Your instructions: Your answer should be the lines of the data below that contain "șomajului".

Extracted records:
————

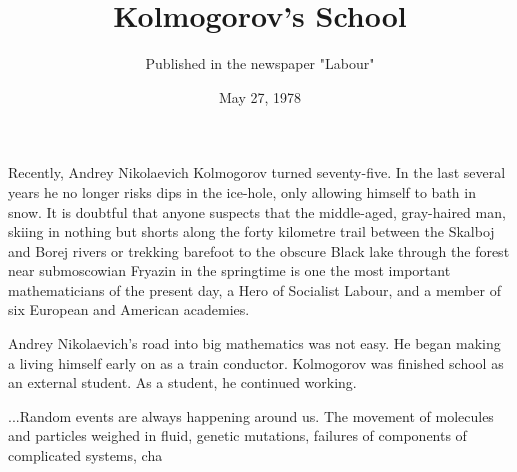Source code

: \documentclass{article}
\begin{document}
\title{Kolmogorov's School}
\date{May 27, 1978}
\author{Published in the newspaper "Labour"}
\maketitle
Recently, Andrey Nikolaevich Kolmogorov turned seventy-five.
In the last several years he no longer risks dips in the ice-hole, only allowing himself to bath in snow.
It is doubtful that anyone suspects that the middle-aged, gray-haired man, skiing in nothing but shorts along the forty kilometre trail between the Skalboj and Borej rivers or trekking barefoot to the obscure Black lake through the forest near submoscowian Fryazin in the springtime is one the most important mathematicians of the present day, a Hero of Socialist Labour, and a member of six European and American academies.

Andrey Nikolaevich's road into big mathematics was not easy. He began making a living himself early on as a train conductor. Kolmogorov was finished school as an external student.
As a student, he continued working.

...Random events are always happening around us. The movement of molecules and particles weighed in fluid, genetic mutations, failures of components of complicated systems, cha
\end{document}
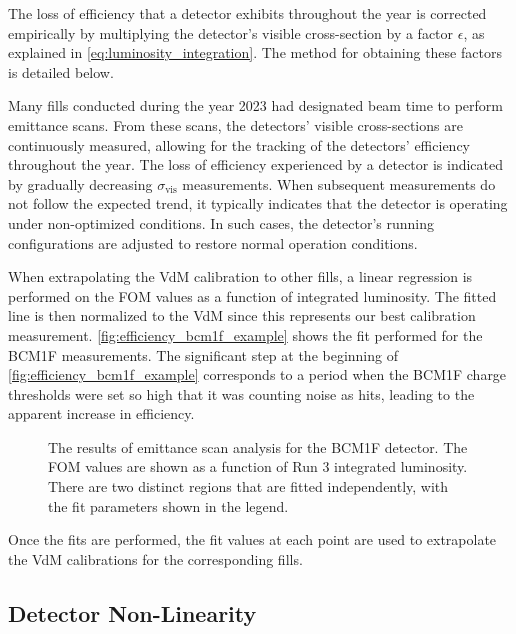 
The loss of efficiency that a detector exhibits throughout the year is corrected empirically by multiplying the detector's visible cross-section by a factor \(\epsilon\), as explained in \autoref{eq:luminosity_integration}. The method for obtaining these factors is detailed below.

Many fills conducted during the year 2023 had designated beam time to perform emittance scans. From these scans, the detectors' visible cross-sections are continuously measured, allowing for the tracking of the detectors' efficiency throughout the year. The loss of efficiency experienced by a detector is indicated by gradually decreasing \(\sigma_{\mathrm{vis}}\) measurements. When subsequent measurements do not follow the expected trend, it typically indicates that the detector is operating under non-optimized conditions. In such cases, the detector's running configurations are adjusted to restore normal operation conditions.

When extrapolating the VdM calibration to other fills, a linear regression is performed on the FOM values as a function of integrated luminosity. The fitted line is then normalized to the VdM since this represents our best calibration measurement. \autoref{fig:efficiency_bcm1f_example} shows the fit performed for the BCM1F measurements. The significant step at the beginning of \autoref{fig:efficiency_bcm1f_example} corresponds to a period when the BCM1F charge thresholds were set so high that it was counting noise as hits, leading to the apparent increase in efficiency.

\begin{figure}[!htb]
	\centering
	\caption{The results of emittance scan analysis for the BCM1F detector. The FOM values are shown as a function of Run 3 integrated luminosity. There are two distinct regions that are fitted independently, with the fit parameters shown in the legend.}
	\label{fig:efficiency_bcm1f_example}
\end{figure}

Once the fits are performed, the fit values at each point are used to extrapolate the VdM calibrations for the corresponding fills.

\subsection{Detector Non-Linearity}
\label{subsec:detector_non_linearity}

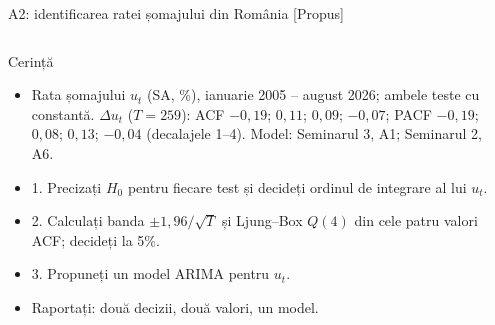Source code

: \begin{frame}{A2: identificarea ratei șomajului din România [Propus]}
\propsub
\itemsize{\scriptsize}
\begin{columns}[T]
\begin{column}{\taskw}
\begin{block}{Cerință}
\begin{center}
\scriptsize
{}
\end{center}
\begin{itemize}
    \item Rata șomajului $u_t$ (SA, \%), ianuarie 2005 -- august 2026; ambele teste cu constantă. $\Delta u_t$ ($T = 259$): ACF $\ensuremath{-}0{,}19$; $0{,}11$; $0{,}09$; $\ensuremath{-}0{,}07$; PACF $\ensuremath{-}0{,}19$; $0{,}08$; $0{,}13$; $\ensuremath{-}0{,}04$ (decalajele 1--4). Model: Seminarul 3, A1; Seminarul 2, A6.
    \item 1. Precizați $H_0$ pentru fiecare test și decideți ordinul de integrare al lui $u_t$.
    \item 2. Calculați banda $\pm 1{,}96/\sqrt{T}$ și Ljung--Box $Q(4)$ din cele patru valori ACF; decideți la 5\%.
    \item 3. Propuneți un model ARIMA pentru $u_t$.
    \item Raportați: două decizii, două valori, un model.
\end{itemize}
\end{block}
\end{column}
\begin{column}{\solw}
\end{column}
\end{columns}
\end{frame}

————

Answer below:
: \begin{frame}{A2: identificarea ratei șomajului din România [Propus]}
    \item Rata șomajului $u_t$ (SA, \%), ianuarie 2005 -- august 2026; ambele teste cu constantă. $\Delta u_t$ ($T = 259$): ACF $\ensuremath{-}0{,}19$; $0{,}11$; $0{,}09$; $\ensuremath{-}0{,}07$; PACF $\ensuremath{-}0{,}19$; $0{,}08$; $0{,}13$; $\ensuremath{-}0{,}04$ (decalajele 1--4). Model: Seminarul 3, A1; Seminarul 2, A6.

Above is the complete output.